What makes a great subject line?
Subject lines are the most important part of the email. People decide whether or not they actually open an email based on your subject line. Here are some best practices for subject lines:
- Incorporate people’s first name. Doing so makes the email pop out for them more in a sea of other messages. People reading your email also feel as though your email is tailored to them, which encourages them to pay attention and read on. You can also avoid getting your email stuck in the promotions tab in gmail by personalizing it.
- Avoid exclamation marks. Stay away from overly click bait like language. Using too many exclamation marks or words like “urgent” can land your message in people’s spam.
- Pique curiosity. For example, Margarita shared an email with the subject line “Margarita – here are 3 sites that have your information.” Of course, this subject line piqued her curiosity: she is now interested enough to open the message to see which 3 sites have her information.
- Be concrete. Margarita shared an email advertising a webinar with the subject line “Have 9 minutes?” The sender was very explicit about what exactly they needed from the reader, which made readers more comfortable opening the email to explore the ask further.
- Use the “fwd” trick. People are more likely to open an email that was forwarded to them. Add “fwd” or “forward” to the start of your subject lines. Of course, you can’t do this too often because people will catch on, so do use this trick carefully and sparingly. Relatedly, you can add “did you see this” to the start of subject lines as a more eye-catching way to check in with people who did not open the first “forwarded” email.
- Leverage cliffhangers. Margarita shared some great cliffhanger subject lines that caught her attention, such as “I didn’t wanna do this” (which prompted her to engage since she was quite curious about what this person did not want to do) and “Can emails save a life?”

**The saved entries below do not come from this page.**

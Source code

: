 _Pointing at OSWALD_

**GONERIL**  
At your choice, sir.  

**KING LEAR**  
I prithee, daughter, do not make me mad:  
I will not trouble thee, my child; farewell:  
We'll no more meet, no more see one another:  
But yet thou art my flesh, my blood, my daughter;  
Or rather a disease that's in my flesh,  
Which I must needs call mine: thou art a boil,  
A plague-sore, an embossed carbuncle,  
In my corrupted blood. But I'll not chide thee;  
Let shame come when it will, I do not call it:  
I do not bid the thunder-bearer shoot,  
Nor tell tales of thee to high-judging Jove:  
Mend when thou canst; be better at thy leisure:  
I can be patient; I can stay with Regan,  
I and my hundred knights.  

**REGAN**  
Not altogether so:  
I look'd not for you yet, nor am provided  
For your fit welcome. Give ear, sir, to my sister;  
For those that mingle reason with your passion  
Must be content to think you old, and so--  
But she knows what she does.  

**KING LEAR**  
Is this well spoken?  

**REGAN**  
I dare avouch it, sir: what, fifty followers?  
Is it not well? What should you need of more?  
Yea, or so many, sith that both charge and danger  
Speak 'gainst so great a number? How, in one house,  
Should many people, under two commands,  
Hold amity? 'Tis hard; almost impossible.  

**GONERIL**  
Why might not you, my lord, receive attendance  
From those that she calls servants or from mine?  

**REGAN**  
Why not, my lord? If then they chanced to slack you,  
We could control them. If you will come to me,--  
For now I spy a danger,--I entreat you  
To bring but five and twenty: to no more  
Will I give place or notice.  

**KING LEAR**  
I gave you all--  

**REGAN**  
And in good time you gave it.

- Use a real name. In your “from” field, use a real name. For example, at Houzz, many of the marketing emails were sent from “Kirsten from Houzz” (she is a real member of their customer success team, but you can also use a fake name if you prefer). People make genuine connections with other people, not abstract company names. Using a real person’s name in your “from” field helps establish a more authentic connection with your prospects and customers.

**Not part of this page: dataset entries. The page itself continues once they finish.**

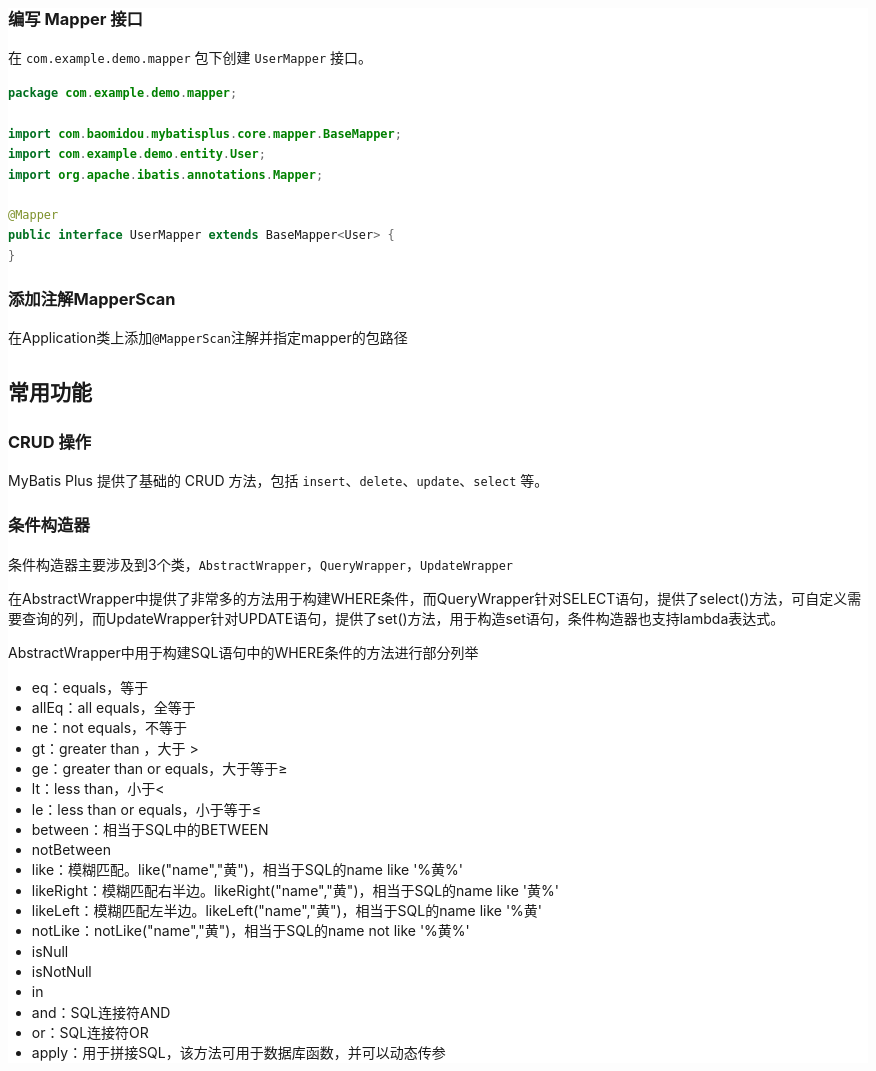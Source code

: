

### 编写 Mapper 接口


在 `com.example.demo.mapper` 包下创建 `UserMapper` 接口。



```java
package com.example.demo.mapper;

import com.baomidou.mybatisplus.core.mapper.BaseMapper;
import com.example.demo.entity.User;
import org.apache.ibatis.annotations.Mapper;

@Mapper
public interface UserMapper extends BaseMapper<User> {
}
```

### 添加注解MapperScan
在Application类上添加`@MapperScan`注解并指定mapper的包路径



## 常用功能
### CRUD 操作
MyBatis Plus 提供了基础的 CRUD 方法，包括 `insert`、`delete`、`update`、`select` 等。



### 条件构造器
条件构造器主要涉及到3个类，`AbstractWrapper`，`QueryWrapper`，`UpdateWrapper`

在AbstractWrapper中提供了非常多的方法用于构建WHERE条件，而QueryWrapper针对SELECT语句，提供了select()方法，可自定义需要查询的列，而UpdateWrapper针对UPDATE语句，提供了set()方法，用于构造set语句，条件构造器也支持lambda表达式。

AbstractWrapper中用于构建SQL语句中的WHERE条件的方法进行部分列举

+ eq：equals，等于
+ allEq：all equals，全等于
+ ne：not equals，不等于
+ gt：greater than ，大于 >
+ ge：greater than or equals，大于等于≥
+ lt：less than，小于<
+ le：less than or equals，小于等于≤
+ between：相当于SQL中的BETWEEN
+ notBetween
+ like：模糊匹配。like("name","黄")，相当于SQL的name like '%黄%'
+ likeRight：模糊匹配右半边。likeRight("name","黄")，相当于SQL的name like '黄%'
+ likeLeft：模糊匹配左半边。likeLeft("name","黄")，相当于SQL的name like '%黄'
+ notLike：notLike("name","黄")，相当于SQL的name not like '%黄%'
+ isNull
+ isNotNull
+ in
+ and：SQL连接符AND
+ or：SQL连接符OR
+ apply：用于拼接SQL，该方法可用于数据库函数，并可以动态传参
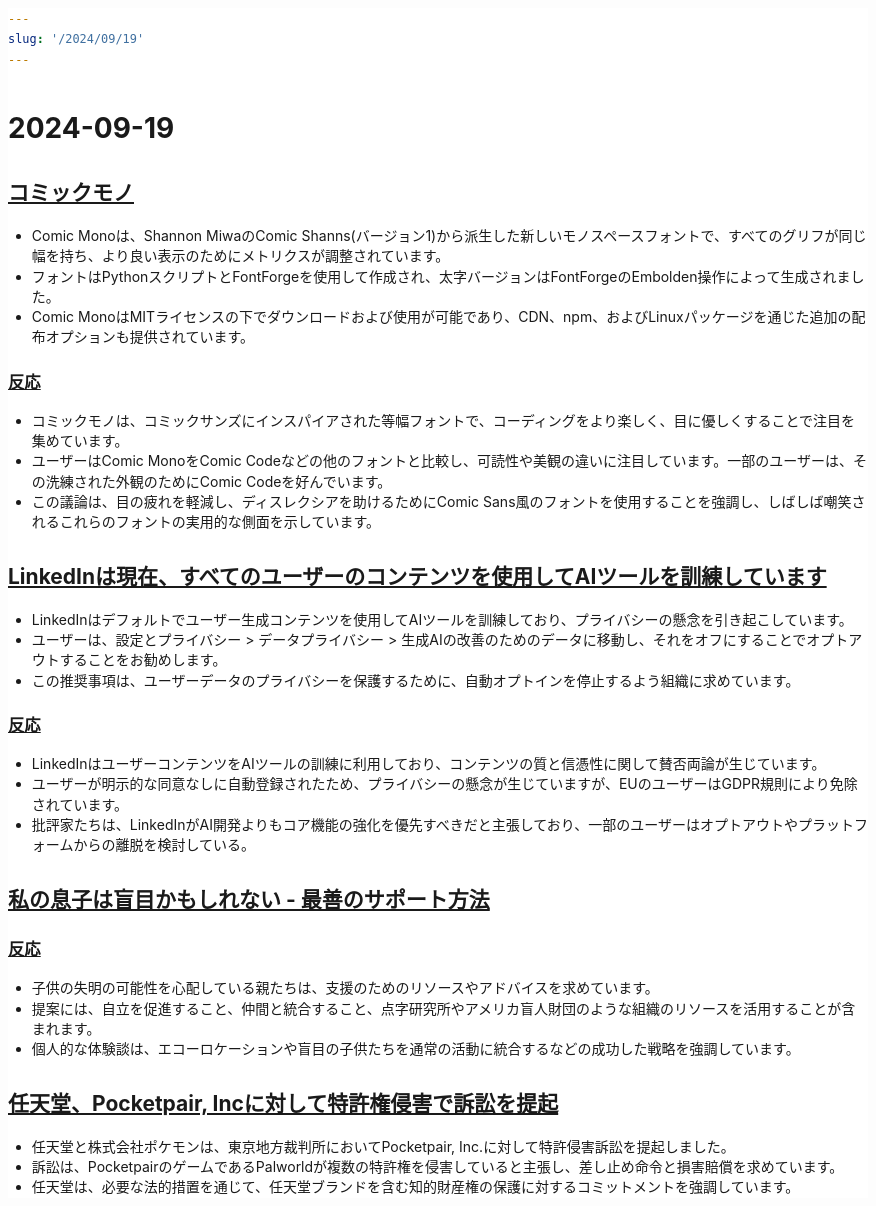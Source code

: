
 ```yaml
---
slug: '/2024/09/19'
---
```


# 2024-09-19

## [コミックモノ](https://dtinth.github.io/comic-mono-font/)

- Comic Monoは、Shannon MiwaのComic Shanns(バージョン1)から派生した新しいモノスペースフォントで、すべてのグリフが同じ幅を持ち、より良い表示のためにメトリクスが調整されています。
- フォントはPythonスクリプトとFontForgeを使用して作成され、太字バージョンはFontForgeのEmbolden操作によって生成されました。
- Comic MonoはMITライセンスの下でダウンロードおよび使用が可能であり、CDN、npm、およびLinuxパッケージを通じた追加の配布オプションも提供されています。

### [反応](https://news.ycombinator.com/item?id=41585156)

- コミックモノは、コミックサンズにインスパイアされた等幅フォントで、コーディングをより楽しく、目に優しくすることで注目を集めています。
- ユーザーはComic MonoをComic Codeなどの他のフォントと比較し、可読性や美観の違いに注目しています。一部のユーザーは、その洗練された外観のためにComic Codeを好んでいます。
- この議論は、目の疲れを軽減し、ディスレクシアを助けるためにComic Sans風のフォントを使用することを強調し、しばしば嘲笑されるこれらのフォントの実用的な側面を示しています。

## [LinkedInは現在、すべてのユーザーのコンテンツを使用してAIツールを訓練しています](https://twitter.com/RachelTobac/status/1836471586624540705)

- LinkedInはデフォルトでユーザー生成コンテンツを使用してAIツールを訓練しており、プライバシーの懸念を引き起こしています。
- ユーザーは、設定とプライバシー > データプライバシー > 生成AIの改善のためのデータに移動し、それをオフにすることでオプトアウトすることをお勧めします。
- この推奨事項は、ユーザーデータのプライバシーを保護するために、自動オプトインを停止するよう組織に求めています。

### [反応](https://news.ycombinator.com/item?id=41584486)

- LinkedInはユーザーコンテンツをAIツールの訓練に利用しており、コンテンツの質と信憑性に関して賛否両論が生じています。
- ユーザーが明示的な同意なしに自動登録されたため、プライバシーの懸念が生じていますが、EUのユーザーはGDPR規則により免除されています。
- 批評家たちは、LinkedInがAI開発よりもコア機能の強化を優先すべきだと主張しており、一部のユーザーはオプトアウトやプラットフォームからの離脱を検討している。

## [私の息子は盲目かもしれない - 最善のサポート方法](https://news.ycombinator.com/item?id=41588200)

### [反応](https://news.ycombinator.com/item?id=41588200)

- 子供の失明の可能性を心配している親たちは、支援のためのリソースやアドバイスを求めています。
- 提案には、自立を促進すること、仲間と統合すること、点字研究所やアメリカ盲人財団のような組織のリソースを活用することが含まれます。
- 個人的な体験談は、エコーロケーションや盲目の子供たちを通常の活動に統合するなどの成功した戦略を強調しています。

## [任天堂、Pocketpair, Incに対して特許権侵害で訴訟を提起](https://www.nintendo.co.jp/corporate/release/en/2024/240919.html)

- 任天堂と株式会社ポケモンは、東京地方裁判所においてPocketpair, Inc.に対して特許侵害訴訟を提起しました。
- 訴訟は、PocketpairのゲームであるPalworldが複数の特許権を侵害していると主張し、差し止め命令と損害賠償を求めています。
- 任天堂は、必要な法的措置を通じて、任天堂ブランドを含む知的財産権の保護に対するコミットメントを強調しています。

- Get creative about the sender. Margarita shared an example of an email she received because her friend referred her to use a company’s product. That company sent Margarita an email through her friend’s name with the subject line “Don’t let your friend down.” The combination of the sender and the subject line caught Margarita’s attention enough for her to open the email.
- Don’t forget your preview text. Your preview text is also important. Consider how it can complement your subject line. For example, Margarita shared an email from a startup with preview text that said “help shape our product.” That line makes early users feel like they are a part of something special and motivates them to open the email and engage.
What makes a great email message?
Now that you’ve written an excellent subject line, it’s time to craft an equally compelling message. Here’s how:
- Incorporate aspirational language. Margarita shared an example of an email sent to marketers that started off with “as a data-driven marketer.” The company tailored its messaging to its intended audience and who their intended audience wanted to be (“data-driven marketers”).
- Send text-based emails. Avoid templated emails that look inauthentic. Try to use direct text in your emails whenever possible to make your readers feel like you are talking only and specifically to them.
- Add personalization. Beyond just their names, consider adding other information to further personalize the message, such as their recent purchase data to show you are truly tailoring your message and speaking directly to the reader.
- Share stories. Bring your reader on a journey through, for example, highlighting the transformation they can undergo with your partnership. In particular, incorporate other people’s stories advocating for your product, such as testimonials in written and video form.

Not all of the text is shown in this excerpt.